::: Data extract :::
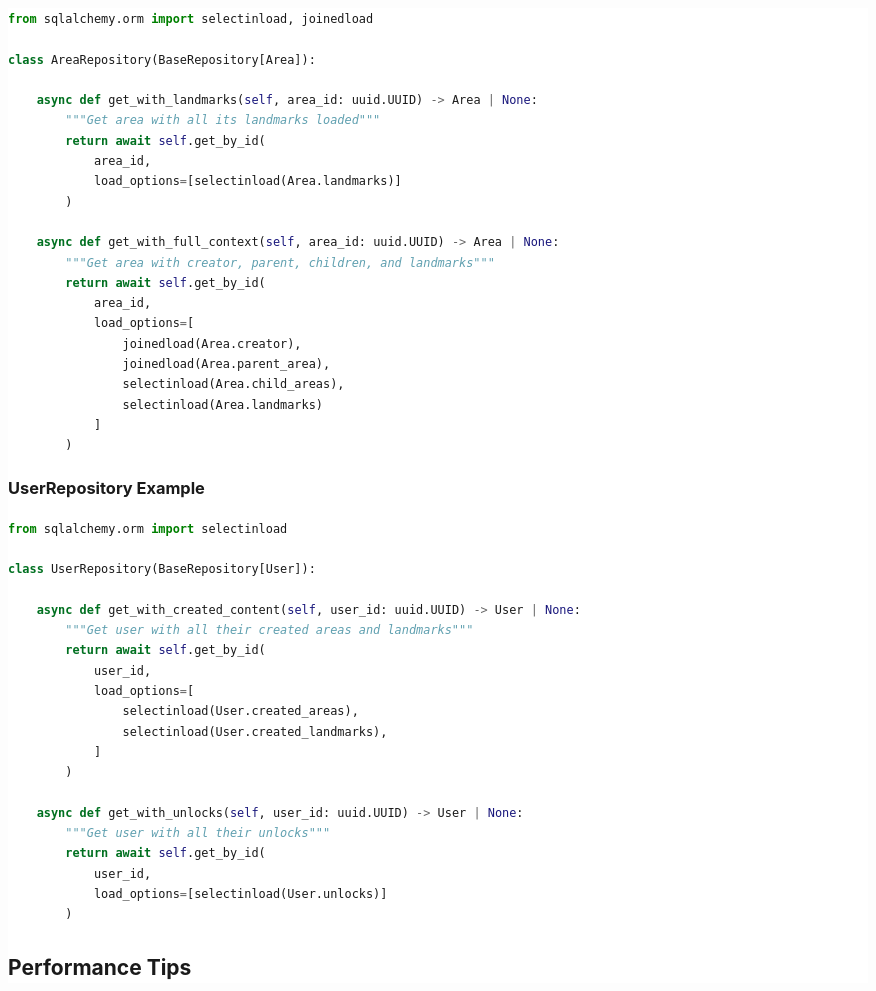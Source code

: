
 ```python
from sqlalchemy.orm import selectinload, joinedload

class AreaRepository(BaseRepository[Area]):
    
    async def get_with_landmarks(self, area_id: uuid.UUID) -> Area | None:
        """Get area with all its landmarks loaded"""
        return await self.get_by_id(
            area_id,
            load_options=[selectinload(Area.landmarks)]
        )
    
    async def get_with_full_context(self, area_id: uuid.UUID) -> Area | None:
        """Get area with creator, parent, children, and landmarks"""
        return await self.get_by_id(
            area_id,
            load_options=[
                joinedload(Area.creator),
                joinedload(Area.parent_area),
                selectinload(Area.child_areas),
                selectinload(Area.landmarks)
            ]
        )
```

### UserRepository Example

```python
from sqlalchemy.orm import selectinload

class UserRepository(BaseRepository[User]):
    
    async def get_with_created_content(self, user_id: uuid.UUID) -> User | None:
        """Get user with all their created areas and landmarks"""
        return await self.get_by_id(
            user_id,
            load_options=[
                selectinload(User.created_areas),
                selectinload(User.created_landmarks),
            ]
        )
    
    async def get_with_unlocks(self, user_id: uuid.UUID) -> User | None:
        """Get user with all their unlocks"""
        return await self.get_by_id(
            user_id,
            load_options=[selectinload(User.unlocks)]
        )
```

## Performance Tips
:::
• [Work request]
Filter the entries and copy each line with "from".

• [Expected answer]
from sqlalchemy.orm import selectinload, joinedload
from sqlalchemy.orm import selectinload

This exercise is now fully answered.